When Kafka Connect ingests data from a source system into Kafka it writes it to a topic. If you have set auto.create.topics.enable = true
on your broker then the topic will be created when written to. If auto.create.topics.enable = false
(as it is on Confluent Cloud and many self-managed environments, for good reasons) then you can tell Kafka Connect to create those topics first. This was added in Apache Kafka 2.6 (Confluent Platform 6.0) - prior to that you had to manually create the topics yourself otherwise the connector would fail.
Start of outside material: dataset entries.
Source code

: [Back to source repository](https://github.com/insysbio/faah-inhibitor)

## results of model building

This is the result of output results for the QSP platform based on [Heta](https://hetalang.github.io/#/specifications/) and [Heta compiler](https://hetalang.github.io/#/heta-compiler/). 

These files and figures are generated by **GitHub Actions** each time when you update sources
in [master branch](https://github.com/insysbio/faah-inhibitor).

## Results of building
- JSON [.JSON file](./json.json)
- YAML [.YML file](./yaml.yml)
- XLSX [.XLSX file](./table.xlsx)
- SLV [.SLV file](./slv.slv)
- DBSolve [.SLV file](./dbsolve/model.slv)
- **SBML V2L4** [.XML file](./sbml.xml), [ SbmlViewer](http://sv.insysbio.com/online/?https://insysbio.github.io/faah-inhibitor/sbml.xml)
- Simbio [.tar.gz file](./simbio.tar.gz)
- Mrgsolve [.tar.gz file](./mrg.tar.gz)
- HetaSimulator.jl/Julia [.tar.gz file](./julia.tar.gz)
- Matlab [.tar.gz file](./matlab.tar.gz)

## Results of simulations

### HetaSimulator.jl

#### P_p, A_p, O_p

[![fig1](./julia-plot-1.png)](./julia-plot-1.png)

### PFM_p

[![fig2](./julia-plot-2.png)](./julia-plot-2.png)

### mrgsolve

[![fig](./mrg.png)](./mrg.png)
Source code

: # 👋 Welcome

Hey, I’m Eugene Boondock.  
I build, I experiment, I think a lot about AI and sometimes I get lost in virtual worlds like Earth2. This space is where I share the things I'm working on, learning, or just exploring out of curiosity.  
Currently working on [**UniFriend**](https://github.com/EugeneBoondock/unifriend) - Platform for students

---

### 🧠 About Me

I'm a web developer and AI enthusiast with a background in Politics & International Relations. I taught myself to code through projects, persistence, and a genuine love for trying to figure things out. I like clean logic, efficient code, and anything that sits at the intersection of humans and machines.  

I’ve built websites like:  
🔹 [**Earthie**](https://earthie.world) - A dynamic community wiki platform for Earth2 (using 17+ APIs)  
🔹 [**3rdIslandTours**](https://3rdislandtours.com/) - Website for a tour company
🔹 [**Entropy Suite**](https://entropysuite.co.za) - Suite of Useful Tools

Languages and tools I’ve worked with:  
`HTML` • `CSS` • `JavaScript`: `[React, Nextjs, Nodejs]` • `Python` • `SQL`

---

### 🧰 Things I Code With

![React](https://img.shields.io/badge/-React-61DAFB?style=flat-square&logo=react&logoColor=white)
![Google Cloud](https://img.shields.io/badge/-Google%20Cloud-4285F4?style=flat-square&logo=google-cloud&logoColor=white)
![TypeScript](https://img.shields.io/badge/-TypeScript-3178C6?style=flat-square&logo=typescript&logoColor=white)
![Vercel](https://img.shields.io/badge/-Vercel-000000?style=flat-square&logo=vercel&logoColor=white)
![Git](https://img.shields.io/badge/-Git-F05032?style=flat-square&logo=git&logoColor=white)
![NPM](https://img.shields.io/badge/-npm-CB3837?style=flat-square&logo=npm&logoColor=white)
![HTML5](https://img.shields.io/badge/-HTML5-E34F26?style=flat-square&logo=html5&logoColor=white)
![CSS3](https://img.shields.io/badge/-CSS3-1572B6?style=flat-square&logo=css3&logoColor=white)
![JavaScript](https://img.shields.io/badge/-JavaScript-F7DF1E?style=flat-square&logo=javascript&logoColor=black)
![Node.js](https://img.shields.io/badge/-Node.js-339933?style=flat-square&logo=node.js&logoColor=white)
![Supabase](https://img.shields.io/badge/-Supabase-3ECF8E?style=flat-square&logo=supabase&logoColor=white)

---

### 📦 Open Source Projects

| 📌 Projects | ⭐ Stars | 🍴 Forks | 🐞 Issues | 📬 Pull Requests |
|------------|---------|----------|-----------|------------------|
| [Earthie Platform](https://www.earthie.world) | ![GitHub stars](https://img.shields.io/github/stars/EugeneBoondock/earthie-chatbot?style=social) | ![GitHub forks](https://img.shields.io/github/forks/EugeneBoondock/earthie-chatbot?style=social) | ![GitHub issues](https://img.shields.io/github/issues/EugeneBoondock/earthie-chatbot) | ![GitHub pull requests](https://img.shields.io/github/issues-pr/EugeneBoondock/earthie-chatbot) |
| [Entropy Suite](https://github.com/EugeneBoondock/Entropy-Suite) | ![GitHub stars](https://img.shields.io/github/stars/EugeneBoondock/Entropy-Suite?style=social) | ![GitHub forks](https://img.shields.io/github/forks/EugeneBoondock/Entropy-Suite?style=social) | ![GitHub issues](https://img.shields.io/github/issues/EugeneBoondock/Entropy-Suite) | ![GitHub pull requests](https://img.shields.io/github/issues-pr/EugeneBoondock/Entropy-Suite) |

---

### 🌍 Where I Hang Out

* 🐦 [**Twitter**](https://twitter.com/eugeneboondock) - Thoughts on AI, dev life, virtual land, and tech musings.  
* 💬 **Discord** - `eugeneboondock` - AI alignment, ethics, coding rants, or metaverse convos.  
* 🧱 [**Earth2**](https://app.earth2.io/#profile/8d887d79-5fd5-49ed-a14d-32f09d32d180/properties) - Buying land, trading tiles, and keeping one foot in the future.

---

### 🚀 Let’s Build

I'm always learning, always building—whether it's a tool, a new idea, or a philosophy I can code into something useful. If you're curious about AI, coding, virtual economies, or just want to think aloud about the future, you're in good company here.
Configuring Kafka Connect to create topics 🔗
Kafka Connect (as of Apache Kafka 2.6) ships with a new worker configuration, topic.creation.enable
which is set to true
by default. So long as this is set, you can then specify the defaults for new topics to be created by a connector in the connector configuration:
[…]
"topic.creation.default.replication.factor": 3,
"topic.creation.default.partitions": 10,
[…]
Without these two settings present in the connector configuration, Kafka Connect will not create the target topic for you. |
Defining custom topic properties with Kafka Connect source connectors 🔗
When topics are created they are done so using the defaults configured on the broker for topic creation including num.partitions
and default.replication.factor
. There are many other topic-level configurations which you may want to set for topics that are automatically created by Kafka Connect. This is particularly true for connectors which are creating a large number of topics, or where the topic name is not known in advance (e.g. when using a regex to select objects from the source system) and thus cannot be pre-created with the desired settings. Common settings for a topic that you may want to customise include cleanup.policy, min.insync.replicas, and compression.type.
KIP-158 was implemented in Apache Kafka 2.6 (available with Confluent Platform 6.0), and adds the ability to customise topic-level configurations for topics created by Kafka Connect source connectors.
Just the defaults, ma’am. 🔗
Here’s a very simply Kafka Connect source connector, reading data in from a file:
curl -i -X PUT -H "Accept:application/json" -H "Content-Type:application/json" \
http://localhost:8083/connectors/source-txt-file-00/config \
-d '{
"connector.class": "org.apache.kafka.connect.file.FileStreamSourceConnector",
"key.converter" : "org.apache.kafka.connect.storage.StringConverter",
"value.converter": "org.apache.kafka.connect.storage.StringConverter",
"topic" : "testdata-00",
"file" : "/data/test.txt"
}'
Since the broker is configured to automagically create new topics (auto.create.topics.enable = true
), it does so and using the defaults - one partition, replication factor of 1, etc. We can examine this using various tools:
-
kafka-topics
$ kafka-topics --bootstrap-server broker:29092 --topic testdata-00 --describe Topic: testdata-00 PartitionCount: 1 ReplicationFactor: 1 Configs: Topic: testdata-00 Partition: 0 Leader: 1 Replicas: 1 Isr: 1
-
kafkacat
$ kafkacat -b broker:29092 -L -J|jq '.topics[] | select(.topic =="testdata")'
{ "topic": "testdata-00", "partitions": [ { "partition": 0, "leader": 1, "replicas": [ { "id": 1 } ], "isrs": [ { "id": 1 } ] } ] }
Setting the configuration for auto-created topics 🔗
Let’s see how we can use the new options in Apache Kafka 2.6 (Confluent Platform 6.0) to change some of the topic configurations that are set when it’s created.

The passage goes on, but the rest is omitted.